About the Author:
Gwen Strauss is the author of several books for young readers, including Ruth and the Green Book and The Night Shimmy with illustrations by Anthony Browne. Strauss' poems, short stories and essays have appeared in numerous publications including The New Republic, London Sunday Times, New England Review, Kenyon Review, Tampa Review and Antioch Review. She is the assistant director at the Brown Foundation Fellowship Program at the Dora Maar House in Ménerbes, France, an artist residency program run by the Houston Museum of Fine Arts. She lives in Southern France with her three children.
From Publishers Weekly:
Strauss explores "the theme of metamorphosis in fairy tales" in this stunning collection of 12 dramatic monologues by familiar fairy tale characters at a moment of crisis or confrontation. The voices in these poems are both strong and complex, and the themes the characters explore--fear, loneliness, shame, jealousy--are as stark as Browne's evocative black-and-white illustrations that seem to reveal the characters' souls.
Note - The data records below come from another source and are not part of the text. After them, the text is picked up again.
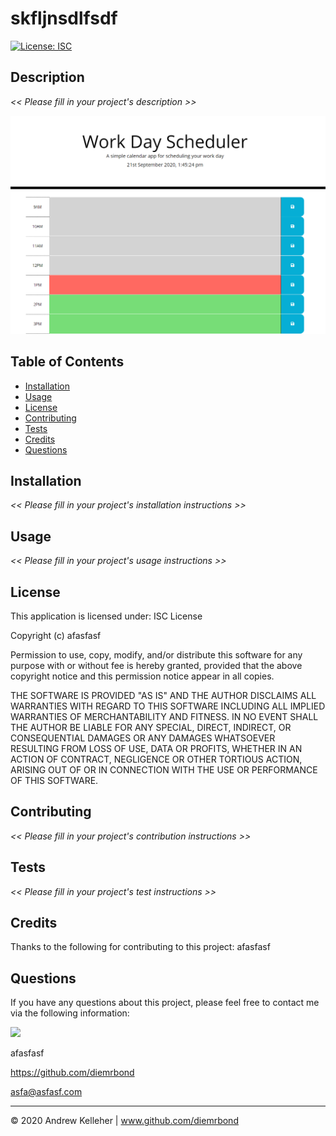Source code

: # skfljnsdlfsdf

[![License: ISC](https://img.shields.io/badge/License-ISC-blue.svg)](https://opensource.org/licenses/ISC)

## Description 
  _<< Please fill in your project's description >>_ 

<img src="Screenshot.png" width="600" />

## Table of Contents

  * [Installation](#installation)
  * [Usage](#usage)
  * [License](#license)
  * [Contributing](#contributing)
  * [Tests](#tests)
  * [Credits](#credits)
  * [Questions](#questions)

## Installation 
  _<< Please fill in your project's installation instructions >>_ 

## Usage 
  _<< Please fill in your project's usage instructions >>_ 

## License 
  This application is licensed under: ISC License
  
Copyright (c) afasfasf

Permission to use, copy, modify, and/or distribute this software for any purpose with or without fee is hereby granted, provided that the above copyright notice and this permission notice appear in all copies.

THE SOFTWARE IS PROVIDED "AS IS" AND THE AUTHOR DISCLAIMS ALL WARRANTIES WITH REGARD TO THIS SOFTWARE INCLUDING ALL IMPLIED WARRANTIES OF MERCHANTABILITY AND FITNESS. IN NO EVENT SHALL THE AUTHOR BE LIABLE FOR ANY SPECIAL, DIRECT, INDIRECT, OR CONSEQUENTIAL DAMAGES OR ANY DAMAGES WHATSOEVER RESULTING FROM LOSS OF USE, DATA OR PROFITS, WHETHER IN AN
      ACTION OF CONTRACT, NEGLIGENCE OR OTHER TORTIOUS ACTION, ARISING OUT OF OR IN CONNECTION WITH THE USE OR PERFORMANCE OF THIS SOFTWARE.

## Contributing 
  _<< Please fill in your project's contribution instructions >>_ 

## Tests 
_<< Please fill in your project's test instructions >>_ 

## Credits 
Thanks to the following for contributing to this project:
afasfasf 

## Questions
  If you have any questions about this project, please feel free to contact me via the following information:

  <img src="https://avatars3.githubusercontent.com/u/32446328?v=4" width="50" />

  afasfasf

  https://github.com/diemrbond

  [asfa@asfasf.com](mailto:asfa@asfasf.com)

  ---
  © 2020 Andrew Kelleher | www.github.com/diemrbond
We see Hansel and Gretel's father seated underneath Edvard Munch's famous woodcut, telling how the pebbles he gave his son "rattle in his dreams." We hear the wolf imagining how Red Riding Hood "will have the youngest skin / he has ever touched, her fingers unfurling / like fiddle heads in spring." Like Anne Sexton's "Cinderella," Strauss's poems are best suited to an adult audience, but they offer readers new wine in old bottles, a fresh view of familiar territory in language that has depth and power. Ages 12-up.